Tuesday 19 June 2018

Macronomics - Part 2, pension reform


Behind the focus on investment, training and work lies an even more serious purpose in Macron’s vision which turns on the much heralded reform of the French pension system, now expected to kick off in 2019 and scheduled to be phased in over a period of about 10 years.  A high Commissioner for pensions has been appointed and he has launched an extensive public consultation on the Internet, to be followed up by citizens’ meetings before the government drafts its legislation and submits it to parliament in the spring or summer of next year. 



The pension system of any country is highly complex, the product of past history and successive reforms, major or minor. France is no exception and only a few experts, whose job it is to manage the system, understand its full ramifications. The bare facts are that it is a mandatory, pay-as-you-go system for both the basic pension (Pillar 1) and the occupational part (Pillar 2). Contrary to many other advanced industrial economies in which the state provides only a minimum basic pension and the occupational part varies widely from company to company, the largest part of most pensioners’ income in France is the responsibility of the state, supervised and guaranteed by the state, to which employers simply contribute a large amount. It is a system to which the French are profoundly attached, emphasising, as does any PAYG system, the idea of inter-generational solidarity. The huge pension funds of the United Sates, the U.K or the Netherlands are not only unknown but also unwelcome in a country in which many people view the workings of financial markets through a haze of deep suspicion. The state guarantee is taken for granted. The idea that retired fire-fighters - as happened in Detroit for instance - could be deprived of their pension because the city had gone bankrupt, is totally beyond the realm of understanding of most people in France.
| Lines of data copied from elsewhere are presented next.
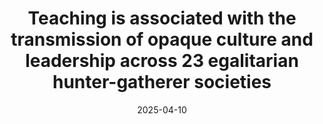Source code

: ---
title: "Teaching is associated with the transmission of opaque culture and leadership across 23 egalitarian hunter-gatherer societies"
collection: publications
permalink: /publication/2025_garfield_lewlevy
excerpt: <blockquote>Leader-directed teaching of opaque cooperative norms would be a mutually beneficial strategy, where the costs incurred by influential teachers are, at least partly, outweighed by the long-term benefits of cultivating cooperation within the group.</blockquote>
date: 2025-04-10
venue: 'Nature Communications'
paperurl: '/files/garfield_lewlevy_2025.pdf'
link: 'https://doi.org/10.1038/s41467-025-58764-9'
github: 'https://github.com/zhgarfield/sociallearningdata'
code: 'https://doi.org/10.17605/OSF.IO/PKUA3'
citation: 'Garfield, Zachary H., Sheina Lew-Levy (2025), &quot;Teaching is associated with the transmission of opaque culture and leadership across 23 egalitarian hunter-gatherer societies&quot; <i>Nature Communications</i>'
---
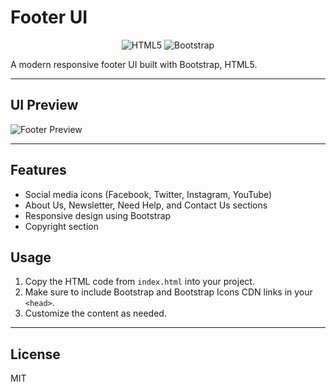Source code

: # Footer UI

<p align="center">
  <img src="https://img.shields.io/badge/HTML5-E34F26?style=for-the-badge&logo=html5&logoColor=white" alt="HTML5"/>
  <img src="https://img.shields.io/badge/Bootstrap-7952B3?style=for-the-badge&logo=bootstrap&logoColor=white" alt="Bootstrap"/>
</p>

A modern responsive footer UI built with Bootstrap, HTML5.

---

## UI Preview

![Footer Preview](Footer%20photo.png)

---

## Features
- Social media icons (Facebook, Twitter, Instagram, YouTube)
- About Us, Newsletter, Need Help, and Contact Us sections
- Responsive design using Bootstrap
- Copyright section

## Usage
1. Copy the HTML code from `index.html` into your project.
2. Make sure to include Bootstrap and Bootstrap Icons CDN links in your `<head>`.
3. Customize the content as needed.

---

## License
MIT
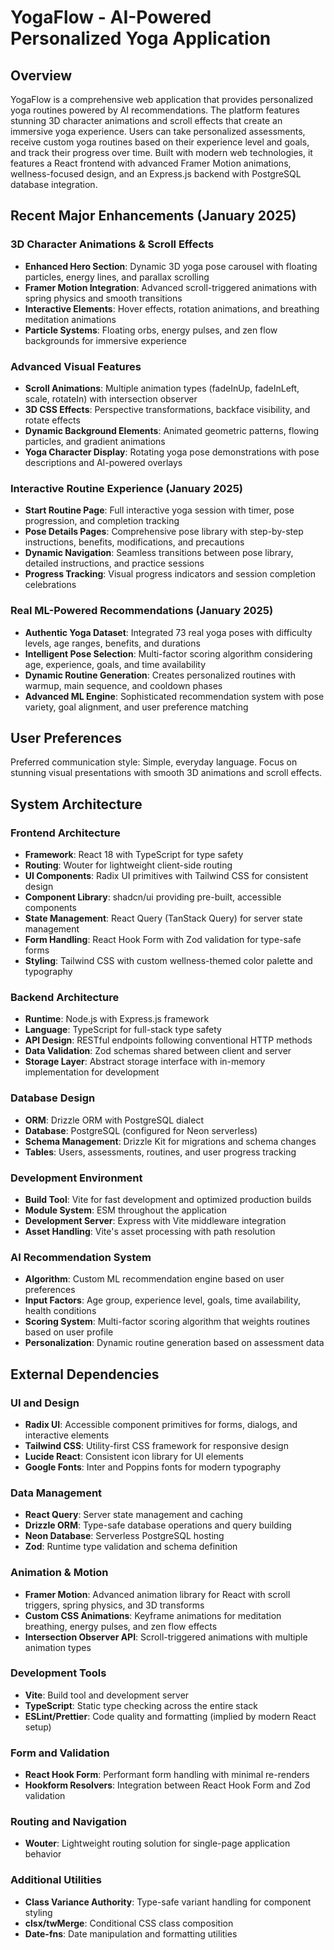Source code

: # YogaFlow - AI-Powered Personalized Yoga Application

## Overview

YogaFlow is a comprehensive web application that provides personalized yoga routines powered by AI recommendations. The platform features stunning 3D character animations and scroll effects that create an immersive yoga experience. Users can take personalized assessments, receive custom yoga routines based on their experience level and goals, and track their progress over time. Built with modern web technologies, it features a React frontend with advanced Framer Motion animations, wellness-focused design, and an Express.js backend with PostgreSQL database integration.

## Recent Major Enhancements (January 2025)

### 3D Character Animations & Scroll Effects
- **Enhanced Hero Section**: Dynamic 3D yoga pose carousel with floating particles, energy lines, and parallax scrolling
- **Framer Motion Integration**: Advanced scroll-triggered animations with spring physics and smooth transitions
- **Interactive Elements**: Hover effects, rotation animations, and breathing meditation animations
- **Particle Systems**: Floating orbs, energy pulses, and zen flow backgrounds for immersive experience

### Advanced Visual Features
- **Scroll Animations**: Multiple animation types (fadeInUp, fadeInLeft, scale, rotateIn) with intersection observer
- **3D CSS Effects**: Perspective transformations, backface visibility, and rotate effects
- **Dynamic Background Elements**: Animated geometric patterns, flowing particles, and gradient animations
- **Yoga Character Display**: Rotating yoga pose demonstrations with pose descriptions and AI-powered overlays

### Interactive Routine Experience (January 2025)
- **Start Routine Page**: Full interactive yoga session with timer, pose progression, and completion tracking
- **Pose Details Pages**: Comprehensive pose library with step-by-step instructions, benefits, modifications, and precautions
- **Dynamic Navigation**: Seamless transitions between pose library, detailed instructions, and practice sessions
- **Progress Tracking**: Visual progress indicators and session completion celebrations

### Real ML-Powered Recommendations (January 2025)
- **Authentic Yoga Dataset**: Integrated 73 real yoga poses with difficulty levels, age ranges, benefits, and durations
- **Intelligent Pose Selection**: Multi-factor scoring algorithm considering age, experience, goals, and time availability
- **Dynamic Routine Generation**: Creates personalized routines with warmup, main sequence, and cooldown phases
- **Advanced ML Engine**: Sophisticated recommendation system with pose variety, goal alignment, and user preference matching

## User Preferences

Preferred communication style: Simple, everyday language.
Focus on stunning visual presentations with smooth 3D animations and scroll effects.

## System Architecture

### Frontend Architecture
- **Framework**: React 18 with TypeScript for type safety
- **Routing**: Wouter for lightweight client-side routing
- **UI Components**: Radix UI primitives with Tailwind CSS for consistent design
- **Component Library**: shadcn/ui providing pre-built, accessible components
- **State Management**: React Query (TanStack Query) for server state management
- **Form Handling**: React Hook Form with Zod validation for type-safe forms
- **Styling**: Tailwind CSS with custom wellness-themed color palette and typography

### Backend Architecture
- **Runtime**: Node.js with Express.js framework
- **Language**: TypeScript for full-stack type safety
- **API Design**: RESTful endpoints following conventional HTTP methods
- **Data Validation**: Zod schemas shared between client and server
- **Storage Layer**: Abstract storage interface with in-memory implementation for development

### Database Design
- **ORM**: Drizzle ORM with PostgreSQL dialect
- **Database**: PostgreSQL (configured for Neon serverless)
- **Schema Management**: Drizzle Kit for migrations and schema changes
- **Tables**: Users, assessments, routines, and user progress tracking

### Development Environment
- **Build Tool**: Vite for fast development and optimized production builds
- **Module System**: ESM throughout the application
- **Development Server**: Express with Vite middleware integration
- **Asset Handling**: Vite's asset processing with path resolution

### AI Recommendation System
- **Algorithm**: Custom ML recommendation engine based on user preferences
- **Input Factors**: Age group, experience level, goals, time availability, health conditions
- **Scoring System**: Multi-factor scoring algorithm that weights routines based on user profile
- **Personalization**: Dynamic routine generation based on assessment data

## External Dependencies

### UI and Design
- **Radix UI**: Accessible component primitives for forms, dialogs, and interactive elements
- **Tailwind CSS**: Utility-first CSS framework for responsive design
- **Lucide React**: Consistent icon library for UI elements
- **Google Fonts**: Inter and Poppins fonts for modern typography

### Data Management
- **React Query**: Server state management and caching
- **Drizzle ORM**: Type-safe database operations and query building
- **Neon Database**: Serverless PostgreSQL hosting
- **Zod**: Runtime type validation and schema definition

### Animation & Motion
- **Framer Motion**: Advanced animation library for React with scroll triggers, spring physics, and 3D transforms
- **Custom CSS Animations**: Keyframe animations for meditation breathing, energy pulses, and zen flow effects
- **Intersection Observer API**: Scroll-triggered animations with multiple animation types

### Development Tools
- **Vite**: Build tool and development server
- **TypeScript**: Static type checking across the entire stack
- **ESLint/Prettier**: Code quality and formatting (implied by modern React setup)

### Form and Validation
- **React Hook Form**: Performant form handling with minimal re-renders
- **Hookform Resolvers**: Integration between React Hook Form and Zod validation

### Routing and Navigation
- **Wouter**: Lightweight routing solution for single-page application behavior

### Additional Utilities
- **Class Variance Authority**: Type-safe variant handling for component styling
- **clsx/twMerge**: Conditional CSS class composition
- **Date-fns**: Date manipulation and formatting utilities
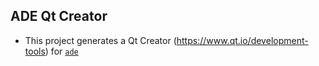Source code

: ## ADE Qt Creator

- This project generates a Qt Creator (https://www.qt.io/development-tools) for [`ade`](https://gitlab.com/ApexAI/ade-cli)
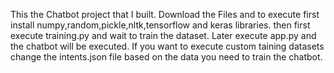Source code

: This the Chatbot project that I built.
Download the Files and to execute first install numpy,random,pickle,nltk,tensorflow and keras libraries.
then first execute training.py and wait to train the dataset.
Later execute app.py and the chatbot will be executed.
If you want to execute custom taining datasets change the intents.json file based on the data you need to train the chatbot.
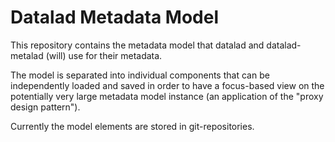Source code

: # Datalad Metadata Model

This repository contains the metadata model that datalad and datalad-metalad 
(will) use for their metadata.

The model is separated into individual components that can be independently
loaded  and saved in order to have a focus-based view on the potentially very
large metadata model instance (an application of the "proxy design pattern").

Currently the model elements are stored in git-repositories.
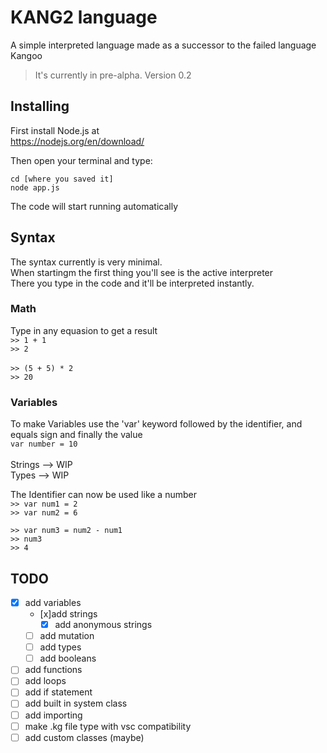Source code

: # KANG2 language

A simple interpreted language made as a successor to the failed language Kangoo
> It's currently in pre-alpha.
> Version 0.2

## Installing

First install Node.js at <br>
https://nodejs.org/en/download/ <br>

Then open your terminal and type:
 
`cd [where you saved it]` <br>
`node app.js` <br>

The code will start running automatically

## Syntax

The syntax currently is very minimal.<br>
When startingm the first thing you'll see is the active interpreter<br>
There you type in the code and it'll be interpreted instantly.

### Math

Type in any equasion to get a result <br>
`>> 1 + 1`<br>
`>> 2` <br><br>
`>> (5 + 5) * 2`<br>
`>> 20`<br>

### Variables

To make Variables use the 'var' keyword followed by the identifier, and equals sign and finally the value<br>
`var number = 10`<br>
<br>
Strings --> WIP<br>
Types --> WIP<br>

The Identifier can now be used like a number <br>
`>> var num1 = 2`<br>
`>> var num2 = 6`<br>

`>> var num3 = num2 - num1`<br>
`>> num3`<br>
`>> 4`


## TODO

- [x] add variables            
  - [x]add strings            
    - [x] add anonymous strings
  - [ ] add mutation
  - [ ] add types
  - [ ] add booleans
- [ ] add functions             
- [ ] add loops                 
- [ ] add if statement          
- [ ] add built in system class 
- [ ] add importing             
- [ ] make .kg file type with 
  vsc compatibility         
- [ ] add custom classes (maybe)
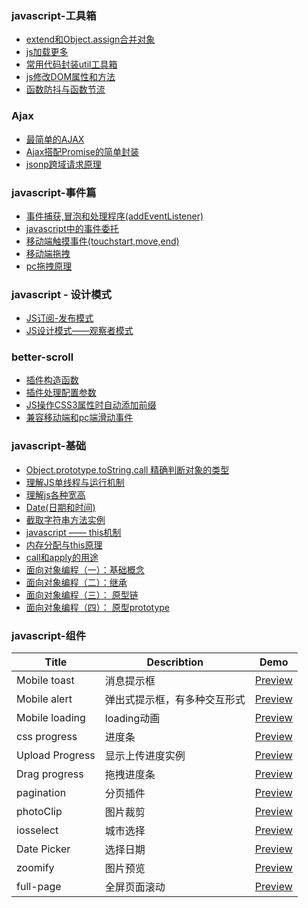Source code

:### javascript-工具箱
- [extend和Object.assign合并对象](./Marklist/list-1/extend和Object.assign合并对象.md) 
- [js加载更多](./Marklist/list-1/js分页.md)    
- [常用代码封装util工具箱](./Marklist/list-1/assets/utils)
- [js修改DOM属性和方法](./Marklist/list-1/js修改DOM属性和方法.md)
- [函数防抖与函数节流](./Marklist/list-1/函数防抖与函数节流.md) 


### Ajax 
- [最简单的AJAX](./Marklist/list-1/最简单的AJAX.md)
- [Ajax搭配Promise的简单封装](./Marklist/list-1/Ajax搭配Promise的简单封装.md)
- [jsonp跨域请求原理](./Marklist/list-1/jsonp跨域请求原理.md)   


### javascript-事件篇
- [事件捕获,冒泡和处理程序(addEventListener)](./Marklist/list-1/事件捕获,冒泡和处理程序.md)
- [javascript中的事件委托](./Marklist/list-1/事件委托.md)
- [移动端触摸事件(touchstart,move,end)](./Marklist/list-1/移动端事件.md)
- [移动端拖拽](./Marklist/list-1/移动端拖拽.md)
- [pc拖拽原理](./Marklist/list-1/pc拖拽原理.md)

### javascript - 设计模式
- [JS订阅-发布模式](./Marklist/list-1/订阅发布模式.md)
- [JS设计模式——观察者模式](./Marklist/list-1/观察者模式.md)

### better-scroll
- [插件构造函数](./Marklist/list-3/插件构造函数.md)    
- [插件处理配置参数](./Marklist/list-3/插件处理配置参数.md)   
- [JS操作CSS3属性时自动添加前缀](./Marklist/list-3/JS操作CSS3属性时自动添加前缀.md)    
- [兼容移动端和pc端滑动事件](./Marklist/list-3/兼容移动端和pc端滑动事件.md)


### javascript-基础 
- [Object.prototype.toString.call 精确判断对象的类型](./Marklist/list-1/精确判断对象的类型.md)
- [理解JS单线程与运行机制](./Marklist/list-1/理解JS单线程与运行机制.md)
- [理解js各种宽高](./Marklist/list-1/理解js各种宽高.md)
- [Date(日期和时间)](./Marklist/list-1/Date日期对象.md)
- [截取字符串方法实例](./Marklist/list-1/字符串的操作.md) 
- [javascript —— this机制](./Marklist/list-1/This机制.md)
- [内存分配与this原理](./Marklist/list-1/js内存分配与this原理.md)
- [call和apply的用途](./Marklist/list-1/call和apply的用途.md) 
- [面向对象编程（一）：基础概念](./Marklist/list-1/js面向对象基础概念.md)  
- [面向对象编程（二）：继承](./Marklist/list-1/js面向对象继承.md)  
- [面向对象编程（三）： 原型链](./Marklist/list-1/原型链.md) 
- [面向对象编程（四）： 原型prototype](./Marklist/list-1/原型prototype)      



### javascript-组件
|Title                 |Describtion               |Demo                                                                                 |
|----------------------|--------------------------|-------------------------------------------------------------------------------------|
|Mobile toast          |消息提示框                   |[Preview](https://liangweibiao.github.io/v-mark/Marklist/NO.02/Marklist/list-2/dist/components/toast/index.html)     |
|Mobile alert          |弹出式提示框，有多种交互形式   |[Preview](https://liangweibiao.github.io/v-mark/Marklist/NO.02/Marklist/list-2/dist/components/alert/index.html)     |
|Mobile loading        |loading动画                  |[Preview](https://liangweibiao.github.io/v-mark/Marklist/NO.02/Marklist/list-2/dist/components/loading/index.html)     |
|css   progress        |进度条                     |[Preview](https://liangweibiao.github.io/v-mark/Marklist/NO.02/Marklist/list-2/dist/components/percent/)     |
|Upload Progress       |显示上传进度实例           |[Preview](https://liangweibiao.github.io/v-mark/Marklist/NO.02/Marklist/list-2/dist/components/upload-progress)     |
|Drag   progress       |拖拽进度条                     |[Preview](https://liangweibiao.github.io/v-mark/Marklist/NO.02/Marklist/list-2/dist/components/drag-progress/)     |
|pagination            |分页插件                     |[Preview](https://liangweibiao.github.io/v-mark/Marklist/NO.02/Marklist/list-2/dist/components/pagination/)     |
|photoClip             |图片裁剪                     |[Preview](https://liangweibiao.github.io/v-mark/Marklist/NO.02/Marklist/list-2/dist/components/photo-clip/)     |
|iosselect             |城市选择                     |[Preview](https://github.com/zhoushengmufc/iosselect)     |
|Date   Picker         |选择日期                     |[Preview](https://liangweibiao.github.io/v-mark/Marklist/NO.02/Marklist/list-2/dist/components/datePicker)     |
|zoomify               |图片预览                     |[Preview](http://www.jq22.com/yanshi9102)     |
|full-page             |全屏页面滚动                     |[Preview](https://liangweibiao.github.io/v-mark/Marklist/NO.02/Marklist/list-2/dist/components/full-page/index.html)     |

 
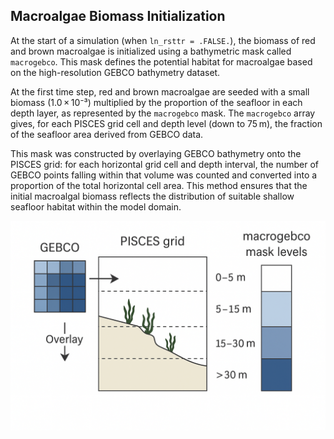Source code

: ## Macroalgae Biomass Initialization

At the start of a simulation (when `ln_rsttr = .FALSE.`), the biomass of red and brown macroalgae is initialized using a bathymetric mask called `macrogebco`. This mask defines the potential habitat for macroalgae based on the high-resolution GEBCO bathymetry dataset.

At the first time step, red and brown macroalgae are seeded with a small biomass (1.0 × 10⁻³) multiplied by the proportion of the seafloor in each depth layer, as represented by the `macrogebco` mask. The `macrogebco` array gives, for each PISCES grid cell and depth level (down to 75 m), the fraction of the seafloor area derived from GEBCO data.

This mask was constructed by overlaying GEBCO bathymetry onto the PISCES grid: for each horizontal grid cell and depth interval, the number of GEBCO points falling within that volume was counted and converted into a proportion of the total horizontal cell area. This method ensures that the initial macroalgal biomass reflects the distribution of suitable shallow seafloor habitat within the model domain.

![Schematic of macrogebco mask construction](./Initialisation.png)

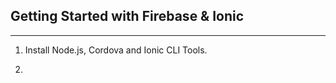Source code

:## Getting Started with Firebase & Ionic
----------------------------------------


1. Install Node.js, Cordova and Ionic CLI Tools.

2. 
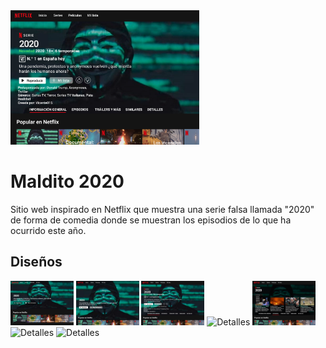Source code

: <img src="./Diseños/Detalles.png" alt="Detalles" width="60%" height="60%"/>

# Maldito 2020
Sitio web inspirado en Netflix que muestra una serie falsa llamada "2020" de forma de comedia donde se muestran los episodios de lo que ha ocurrido este año.

## Diseños

<img src="./Diseños/Inicio1.png" alt="Detalles" width="20%" height="20%"/>
<img src="./Diseños/Inicio.png" alt="Detalles" width="20%" height="20%"/>
<img src="./Diseños/Detalles.png" alt="Detalles" width="20%" height="20%"/>
<img src="./Diseños/Temporada 1.png" alt="Detalles" width="20%" height="20%"/>
<img src="./Diseños/Dropdown Menú.png" alt="Detalles" width="20%" height="20%"/>
<img src="./Diseños/Temporada 2.png" alt="Detalles" width="20%" height="20%"/>
<img src="./Diseños/Temporada 3.png" alt="Detalles" width="20%" height="20%"/>
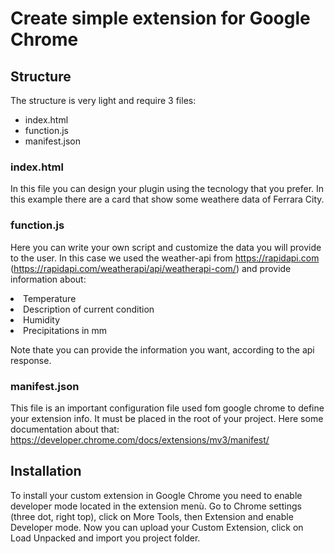 # Create simple extension for Google Chrome
## Structure
The structure is very light and require 3 files:
- index.html
- function.js
- manifest.json

### index.html
In this file you can design your plugin using the tecnology that you prefer.
In this example there are a card that show some weathere data of Ferrara City.

### function.js
Here you can write your own script and customize the data you will provide to the user. In this case we used the weather-api
from https://rapidapi.com (https://rapidapi.com/weatherapi/api/weatherapi-com/)
and provide information about:
<li>
Temperature
</li>
<li>
Description of current condition
</li>
<li>
Humidity
</li>
<li>
Precipitations in mm
</li>

Note thate you can provide the information you want, according to the api response. 

### manifest.json
This file is an important configuration file used fom google chrome to define your extension info.
It must be placed in the root of your project.
Here some documentation about that: https://developer.chrome.com/docs/extensions/mv3/manifest/

## Installation
To install your custom extension in Google Chrome you need to enable developer mode located in the extension menù.
Go to Chrome settings (three dot, right top), click on More Tools, then Extension and enable Developer mode.
Now you can upload your Custom Extension, click on Load Unpacked and import you project folder.

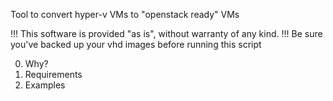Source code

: Tool to convert hyper-v VMs to "openstack ready" VMs

!!! This software is provided "as is", without warranty of any kind. 
!!! Be sure you've backed up your vhd images before running this script

0. Why?
1. Requirements
2. Examples
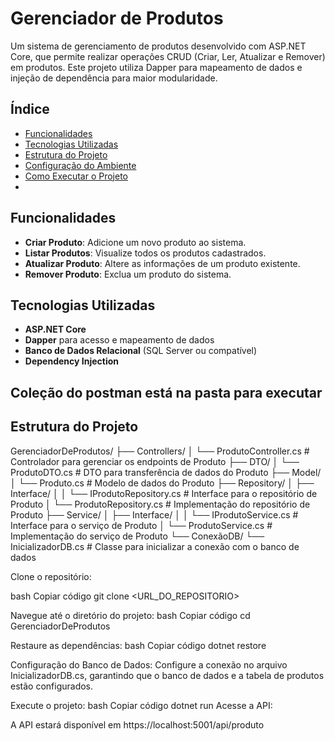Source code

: # Gerenciador de Produtos

Um sistema de gerenciamento de produtos desenvolvido com ASP.NET Core, que permite realizar operações CRUD (Criar, Ler, Atualizar e Remover) em produtos. Este projeto utiliza Dapper para mapeamento de dados e injeção de dependência para maior modularidade.

## Índice
- [Funcionalidades](#funcionalidades)
- [Tecnologias Utilizadas](#tecnologias-utilizadas)
- [Estrutura do Projeto](#estrutura-do-projeto)
- [Configuração do Ambiente](#configuração-do-ambiente)
- [Como Executar o Projeto](#como-executar-o-projeto)
- 
## Funcionalidades

- **Criar Produto**: Adicione um novo produto ao sistema.
- **Listar Produtos**: Visualize todos os produtos cadastrados.
- **Atualizar Produto**: Altere as informações de um produto existente.
- **Remover Produto**: Exclua um produto do sistema.

## Tecnologias Utilizadas

- **ASP.NET Core**
- **Dapper** para acesso e mapeamento de dados
- **Banco de Dados Relacional** (SQL Server ou compatível)
- **Dependency Injection**

## Coleção do postman está na pasta para executar

## Estrutura do Projeto

GerenciadorDeProdutos/
├── Controllers/
│   └── ProdutoController.cs         # Controlador para gerenciar os endpoints de Produto
├── DTO/
│   └── ProdutoDTO.cs                # DTO para transferência de dados do Produto
├── Model/
│   └── Produto.cs                   # Modelo de dados do Produto
├── Repository/
│   ├── Interface/
│   │   └── IProdutoRepository.cs    # Interface para o repositório de Produto
│   └── ProdutoRepository.cs         # Implementação do repositório de Produto
├── Service/
│   ├── Interface/
│   │   └── IProdutoService.cs       # Interface para o serviço de Produto
│   └── ProdutoService.cs            # Implementação do serviço de Produto
└── ConexãoDB/
    └── InicializadorDB.cs           # Classe para inicializar a conexão com o banco de dados

Clone o repositório:

bash
Copiar código
git clone <URL_DO_REPOSITORIO>

Navegue até o diretório do projeto:
bash
Copiar código
cd GerenciadorDeProdutos

Restaure as dependências:
bash
Copiar código
dotnet restore

Configuração do Banco de Dados:
Configure a conexão no arquivo InicializadorDB.cs, garantindo que o banco de dados e a tabela de produtos estão configurados.

Execute o projeto:
bash
Copiar código
dotnet run
Acesse a API:

A API estará disponível em https://localhost:5001/api/produto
 There are several drawback to PAYG systems in general and to the French system in particular: with rising life expectancy, a large cohort of baby boomers at retirement age, younger people joining the work force later, and older workers leaving it earlier, the demographics are unfavourable, pushing up the dependency ratio and requiring regular adjustments to the level of pensions or the retirement age. Successive French governments have done both: in 1993 (the Balladur reform) subsequently in 2003 (the Fillon reform) and again in 2010. The main result of these reforms, approved by parliament after protracted opposition on the streets, is that the official retirement age for both private and public sector workers is now 62, still lower than in most comparable countries. In addition, private sector pensions are calculated over the 25 highest earning years of a career whereas civil servants still get 70% of final earnings, often boosted, somewhat artificially, in the last six months of their career.  It is clear however that even these reforms have not gone far enough because of two very specific issues to France that successive governments have tiptoed around but have been afraid to tackle head on: the cost of administering the 40 odd retirement schemes for specific industries and sectors, that some experts put at €6 billion, and, above all, the perceived inequality between the private and public sectors, and within the public sector, the very favourable schemes enjoyed by employees in the railway and electricity industries. Alain Juppé, as Prime Minister back in 1995, is the only other politician to have attempted serious reform. His efforts led only to the most damaging wave of strikes to affect the country since May 1968 and his government was forced to back down ignominiously.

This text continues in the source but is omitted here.